Wedge Buslines
This plaque is located at 64 Victoria St.
In 1931, while working at Lester Motors in Swanston St, Melbourne, Davy Wedge won a contract for a mail delivery service from Camperdown to Peterborough. At the time, he could have joined a colleague by the name of Reg Ansett in Hamilton but he wanted to set up his own business.
Not long after, he started to take passengers to Peterborough as well. When that arrangement finished, he won a new contract, picking up both passengers and mail from Timboon, Scotts Creek and Cobden to meet the train in Camperdown. He also had a wood yard, and a truck that did a cream pick-up for the butter factory.
So, by 1935, he had begun a bus business with one ten-seater bus which grew into a 22 bus service with a staff of 25.
With his buses gaining momentum, Davy soon opened his garage. He sold petrol, did repairs, had a franchise for VW cars, and Rover and Deutz tractors for many years.
Have buses will travel! Davy picked up school runs to Camperdown High School from places like Red Hill, Glenfyne, Cobrico, Tesbury, Chocolyn and Mt Myrtoon, and he also ran a bus from Cobden to meet the early train at Camperdown. At that time, the Pelaco factory opened in Camperdown so the bus was nearly full of Cobden women going to work. They would catch the 5pm bus home.
Davy’s buses would also pick up parcels, mail and ice-cream shippers off the train from Bulla in Colac and take them to Cobden and Timboon. When the wild flowers were out in Halls Gap, Davy would run a couple of buses on a Sunday, picking up in Cobden and Camperdown. In the summer, Davy often ran a couple of buses to Lorne for the day.
When the Timboon Consolidated School opened in 1948, Davy had runs from Simpson, Princetown and Glenfyne. Wedges had a service to Melbourne on a Sunday leaving at 7.30am, picking up along the way, and leaving Melbourne at 5pm.
In the early 1950s, Davy collected the Herald newspaper from the train for delivery to the summer holiday-makers in Port Campbell and Peterborough and, when the Heytesbury Settlement was opened up, he had a mail run to Simpson and the outlying areas.

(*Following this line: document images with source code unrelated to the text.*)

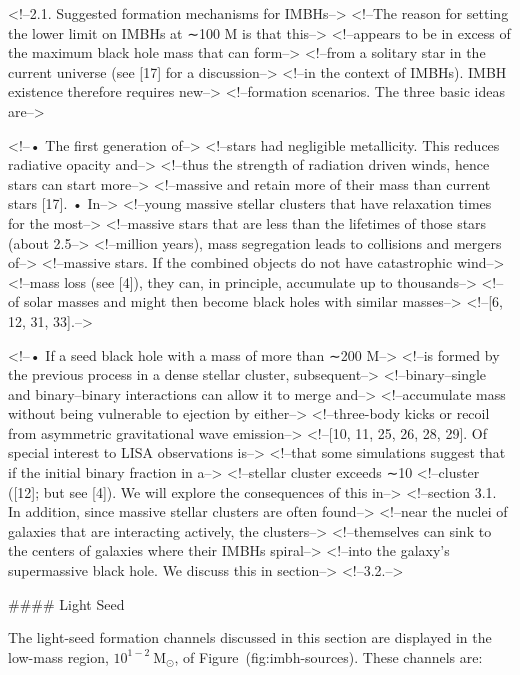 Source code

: {{{{{{{{{{{<!--2.1. Suggested formation mechanisms for IMBHs-->
<!--The reason for setting the lower limit on IMBHs at ∼100 M is that this-->
<!--appears to be in excess of the maximum black hole mass that can form-->
<!--from a solitary star in the current universe (see [17] for a discussion-->
<!--in the context of IMBHs). IMBH existence therefore requires new-->
<!--formation scenarios. The three basic ideas are-->

<!--• The first generation of-->
<!--stars had negligible metallicity. This reduces radiative opacity and-->
<!--thus the strength of radiation driven winds, hence stars can start more-->
<!--massive and retain more of their mass than current stars [17]. • In-->
<!--young massive stellar clusters that have relaxation times for the most-->
<!--massive stars that are less than the lifetimes of those stars (about 2.5-->
<!--million years), mass segregation leads to collisions and mergers of-->
<!--massive stars. If the combined objects do not have catastrophic wind-->
<!--mass loss (see [4]), they can, in principle, accumulate up to thousands-->
<!--of solar masses and might then become black holes with similar masses-->
<!--[6, 12, 31, 33].-->

<!--• If a seed black hole with a mass of more than ∼200 M-->
<!--is formed by the previous process in a dense stellar cluster, subsequent-->
<!--binary–single and binary–binary interactions can allow it to merge and-->
<!--accumulate mass without being vulnerable to ejection by either-->
<!--three-body kicks or recoil from asymmetric gravitational wave emission-->
<!--[10, 11, 25, 26, 28, 29]. Of special interest to LISA observations is-->
<!--that some simulations suggest that if the initial binary fraction in a-->
<!--stellar cluster exceeds ∼10%
<!--cluster ([12]; but see [4]). We will explore the consequences of this in-->
<!--section 3.1. In addition, since massive stellar clusters are often found-->
<!--near the nuclei of galaxies that are interacting actively, the clusters-->
<!--themselves can sink to the centers of galaxies where their IMBHs spiral-->
<!--into the galaxy’s supermassive black hole. We discuss this in section-->
<!--3.2.-->



#### Light Seed

The light-seed formation channels discussed in this section are
displayed in the low-mass region, $10^{1-2} \ \text{M}_{\odot}$, of
Figure~\@ref(fig:imbh-sources). These channels are:


}}}}}}}}}}}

Born in Hawthorn, he was a founding member of the Victorian Bus Proprietors’ Association in 1944 and, in 1968, was made a life member for 25 years’ service. He was president from 1966 to 1968.
Davy Wedge is a life governor of the Cobden Bush Nursing Hospital of which he was president for ten years and one of the original committee members. He was also a member of the Central Council of the Victorian Bush Nursing Association. He was president of the Cobden Turf Club from 1952 until 1960 and, again, in 1968 and 1971. He was a member of Warrnambool Race Club committee and South Western District Racing Association. Davy was appointed a deputy coroner and JP in 1954.
He married Blanche Kathleen Hardiman (1907-1996) at North Brunswick in 1931. They became proud parents of two daughters, Lorraine (born Cobden in 1934, married Bruce King) and Marcia (born Moreland in 1941, married Peter McKenzie). The family home was on the corner of Victoria and Smith streets, between two of the three Wedge sheds, the third being on the south side of Smith Street.